Epigenetic regulation, such as H3K27 methylation deregulation, is known to play important roles in cancer malignant progression (15). Interestingly, two identified TSGs, including UTX and PTIP, were located at the same histone methyltransferase MLL3/MLL4 complex (16, 17). Importantly, UTX, also named KDM6A, is considered to be responsible for H3K27me3 demethylation (16, 17) and counteracts the methyltransferase function of Polycomb Repressive Complex 2 (PRC2) during cancer malignant progression (15). We then focused on UTX and investigated the potential function of UTX in vivo. For this, we crossed the conditional UtxL/L allele (referred to as U mice) (18) with the KrasG12D/+ allele (referred to as K mice) and generated the compound alleles KrasG12D/+;UtxL/L (referred to as KU mice), which could become a homozygous deletion of Utx when the mice were given Cre recombinase adenovirus (Ad-Cre). We then delivered 2 × 106 pfus of Ad-Cre to the KU mice via nasal inhalation and analyzed lung tumor formation after 16 wk of Ad-Cre treatment (19). Strikingly, homozygous deletion of Utx significantly promoted Kras-driven lung cancer progression (Fig. 2 D and E). Statistical analyses showed that deletion of Utx dramatically increased the Kras-driven lung tumor burden (Fig. 2F), as well as the tumor number and size (Fig. 2 G and H). Moreover, grade 3 and grade 4 lung tumors, including adenocarcinoma and invasive adenocarcinoma (20, 21), were only detectable in the KU mouse model (Fig. 2I).

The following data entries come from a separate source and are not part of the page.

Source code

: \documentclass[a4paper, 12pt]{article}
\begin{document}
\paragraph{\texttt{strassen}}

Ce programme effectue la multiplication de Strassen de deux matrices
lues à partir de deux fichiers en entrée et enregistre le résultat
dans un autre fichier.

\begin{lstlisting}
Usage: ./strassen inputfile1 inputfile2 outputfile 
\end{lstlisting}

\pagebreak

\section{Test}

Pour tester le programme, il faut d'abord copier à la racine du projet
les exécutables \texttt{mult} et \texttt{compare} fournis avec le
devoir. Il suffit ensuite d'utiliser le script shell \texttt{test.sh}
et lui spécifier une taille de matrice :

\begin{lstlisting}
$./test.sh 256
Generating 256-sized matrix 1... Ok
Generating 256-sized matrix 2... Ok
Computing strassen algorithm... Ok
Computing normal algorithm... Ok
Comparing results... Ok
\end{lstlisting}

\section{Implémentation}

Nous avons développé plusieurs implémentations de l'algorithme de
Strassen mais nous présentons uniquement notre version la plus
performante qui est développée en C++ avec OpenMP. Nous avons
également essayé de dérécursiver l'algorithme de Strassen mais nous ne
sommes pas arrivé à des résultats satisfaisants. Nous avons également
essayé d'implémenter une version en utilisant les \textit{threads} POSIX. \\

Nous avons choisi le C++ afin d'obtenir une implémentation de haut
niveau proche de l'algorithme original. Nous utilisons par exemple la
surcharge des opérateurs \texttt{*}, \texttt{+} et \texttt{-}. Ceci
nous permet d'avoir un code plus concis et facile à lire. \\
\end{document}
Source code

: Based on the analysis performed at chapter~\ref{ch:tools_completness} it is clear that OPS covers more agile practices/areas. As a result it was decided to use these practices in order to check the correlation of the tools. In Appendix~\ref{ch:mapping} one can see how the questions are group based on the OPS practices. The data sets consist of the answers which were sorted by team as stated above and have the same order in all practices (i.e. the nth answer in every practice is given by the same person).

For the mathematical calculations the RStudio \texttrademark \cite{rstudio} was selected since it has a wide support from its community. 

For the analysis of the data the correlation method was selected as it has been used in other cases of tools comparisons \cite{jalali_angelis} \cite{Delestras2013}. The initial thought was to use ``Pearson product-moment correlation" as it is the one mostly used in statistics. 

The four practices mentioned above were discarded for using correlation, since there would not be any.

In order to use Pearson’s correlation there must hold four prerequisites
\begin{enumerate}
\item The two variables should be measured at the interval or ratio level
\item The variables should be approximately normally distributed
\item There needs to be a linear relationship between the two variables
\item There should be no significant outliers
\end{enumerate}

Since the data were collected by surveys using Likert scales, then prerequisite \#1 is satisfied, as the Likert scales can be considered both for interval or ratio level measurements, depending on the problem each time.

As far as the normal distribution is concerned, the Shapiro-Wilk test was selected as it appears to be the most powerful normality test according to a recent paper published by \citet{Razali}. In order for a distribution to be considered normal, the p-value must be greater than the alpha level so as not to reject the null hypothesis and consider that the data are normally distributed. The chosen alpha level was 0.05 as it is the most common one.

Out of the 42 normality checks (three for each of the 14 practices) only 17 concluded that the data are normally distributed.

Furthermore, the KU tumors also displayed high cell proliferation (Fig. 2 J and K). Consistently, the medium survival of the KU mouse model was about 17 wk, in comparison to 30 wk for the K mouse model (Fig. 2L). We further established mouse primary lung cancer cells from lung tumors in the KrasG12D/+;Trp53L/L;UtxL/L (KPU) mouse model (Fig. S3A). Using these KPU primary cancer cells, we found that deletion of Utx significantly promoted cell proliferation, which could be inhibited by reexpression of Utx (Fig. S3 B and C). These data collectively supported the tumor-suppressive role of the epigenetic regulator UTX in lung tumorigenesis.

Utx Knockout Increases H3K27me3 Level Potentially Through EZH2 Up-Regulation.

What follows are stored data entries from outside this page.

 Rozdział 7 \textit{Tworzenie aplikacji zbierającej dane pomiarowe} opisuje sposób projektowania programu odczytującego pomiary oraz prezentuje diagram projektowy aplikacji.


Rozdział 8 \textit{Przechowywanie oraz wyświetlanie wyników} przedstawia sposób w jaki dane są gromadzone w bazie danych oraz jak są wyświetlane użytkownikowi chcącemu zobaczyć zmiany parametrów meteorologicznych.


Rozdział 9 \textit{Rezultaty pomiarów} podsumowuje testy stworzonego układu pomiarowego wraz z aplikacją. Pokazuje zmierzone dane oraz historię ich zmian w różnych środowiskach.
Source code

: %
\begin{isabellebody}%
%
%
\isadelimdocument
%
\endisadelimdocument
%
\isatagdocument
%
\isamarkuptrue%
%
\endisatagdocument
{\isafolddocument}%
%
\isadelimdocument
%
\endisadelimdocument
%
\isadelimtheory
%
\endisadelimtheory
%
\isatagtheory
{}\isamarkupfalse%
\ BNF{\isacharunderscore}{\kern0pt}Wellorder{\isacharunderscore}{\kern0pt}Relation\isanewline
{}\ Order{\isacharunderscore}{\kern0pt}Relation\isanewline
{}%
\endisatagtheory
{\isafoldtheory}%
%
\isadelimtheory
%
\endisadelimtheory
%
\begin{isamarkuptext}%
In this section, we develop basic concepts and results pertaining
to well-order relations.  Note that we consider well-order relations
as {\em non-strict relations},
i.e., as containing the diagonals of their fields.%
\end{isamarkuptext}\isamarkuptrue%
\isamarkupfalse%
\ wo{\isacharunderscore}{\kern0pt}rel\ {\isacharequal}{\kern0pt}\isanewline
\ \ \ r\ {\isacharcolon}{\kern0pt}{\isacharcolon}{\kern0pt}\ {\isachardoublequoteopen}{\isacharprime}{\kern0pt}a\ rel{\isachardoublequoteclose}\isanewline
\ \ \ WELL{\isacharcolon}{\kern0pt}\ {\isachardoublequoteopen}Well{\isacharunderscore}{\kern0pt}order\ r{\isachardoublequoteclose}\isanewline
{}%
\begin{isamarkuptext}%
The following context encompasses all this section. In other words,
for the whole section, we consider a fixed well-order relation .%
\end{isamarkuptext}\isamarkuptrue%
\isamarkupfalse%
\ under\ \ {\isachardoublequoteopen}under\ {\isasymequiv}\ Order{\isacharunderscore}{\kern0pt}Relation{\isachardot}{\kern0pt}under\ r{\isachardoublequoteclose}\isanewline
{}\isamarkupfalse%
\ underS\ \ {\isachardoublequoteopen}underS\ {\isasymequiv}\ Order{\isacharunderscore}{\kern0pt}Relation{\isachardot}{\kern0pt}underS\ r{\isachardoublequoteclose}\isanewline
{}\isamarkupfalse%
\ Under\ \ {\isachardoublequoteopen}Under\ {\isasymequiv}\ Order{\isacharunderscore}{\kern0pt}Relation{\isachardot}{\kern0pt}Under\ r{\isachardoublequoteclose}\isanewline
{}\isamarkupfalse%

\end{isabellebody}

Given that UTX functions as histone H3K27me3 demethylase (15), we next examined the H3K27me3 level in Utx-knockout lung tumors. As expected, Utx deletion resulted in a significant increase of the H3K27me3 level in KU lung tumors (Fig. 3 A and B and Fig. S4 A and C). Previous studies have indicated that UTX loss promoted the activity of the PRC2 complex, the machinery mainly responsible for H3K27 methylation, which contains the enzymatic subunit EZH2 and other cofactors, including SUZ12 and EED (15, 22). In consideration of the increased H3K27me3 level in KU lung tumors, we next tested the expression of all the core PRC2 components, including EZH1, EZH2, SUZ12, and EED, and another H3K27me3 demethylase, KDM6B (17, 23). RNA sequencing data showed that EZH2 is the only gene with significantly expressed up-regulation in KU lung tumors (Fig. 3C). We further confirmed this up-regulation of EZH2 through immunohistochemistry (IHC) staining and Western blotting analyses (Fig. 3 DF and Fig. S4 A and B). A previous study has demonstrated that H3K27 methylation silenced the expression of several classic tumor suppressors, such as CDKN2A and CDKN2B, that are importantly involved in the cell cycle (24). We found that KU lung tumors showed obvious down-regulation of Cdkn2a and Cdkn2b (Fig. 3 G and H). This might explain the high cell proliferation in KU tumors (Fig. 2 J and K). To ask whether the regulation of EZH2 and H3K27me3, as well as downstream signaling, was due to tumor malignant progression, we comparatively analyzed lung tumors from the KU mouse model, along with KrasG12D/+;Trp53L/L (KP) and KrasG12D/+;Lkb1L/L (KL) mouse models, whose tumors are well known for high malignancy (10, 20). We observed that the KU lung tumors consistently displayed the highest levels of EZH2 and H3K27me3 and the lowest gene expression of Cdkn2a and Cdkn2b (Fig. S5). These results indicated that the up-regulation of EZH2 and H3K27me3 in KU lung tumors might be ascribed to Utx knockout.
Fig. 3.
Utx knockout in lung tumors increases H3K27me3 level through EZH2 up-regulation. Representative IHC staining (A) and statistical analysis (B) of H3K27me3 expression in K and KU mice at 16 wk after Ad-Cre treatment are shown. (Scale bars, 50 μm.) (C) RNA-sequencing data showing the differential expression of H3K27me3-related genes from K and KU lung tumors at 16 wk after Ad-Cre treatment. Representative IHC staining (D) and statistical analysis (E) of EZH2 expression in lung tumors from K and KU mice at 16 wk after Ad-Cre treatment are shown. (Scale bars, 50 μm.) (F) Western blotting for detection of UTX and EZH2 expression in K (n = 3) and KU (n = 3) lung tumors. Real-time PCR detection of Cdkn2a (G) and Cdkn2b (H) mRNA level in K (n = 3) and KU (n = 3) lung tumors is shown. Relative mRNA quantity refers to the ratio of indicated gene expression to β-actin level. Data are shown as mean ± SEM. *P < 0.05, t test. Representative IHC staining (I) and Kendall’s tau correlation analysis (JL) of UTX, EZH2, and H3K27me3 expression in a human lung cancer tissue microarray are shown. (Scale bars, 50 μm.) The immunostaining scores of 0, 1, and 2 refer to negative staining, low staining, and high staining, respectively. Tk, Kendall’s tau correlation analysis.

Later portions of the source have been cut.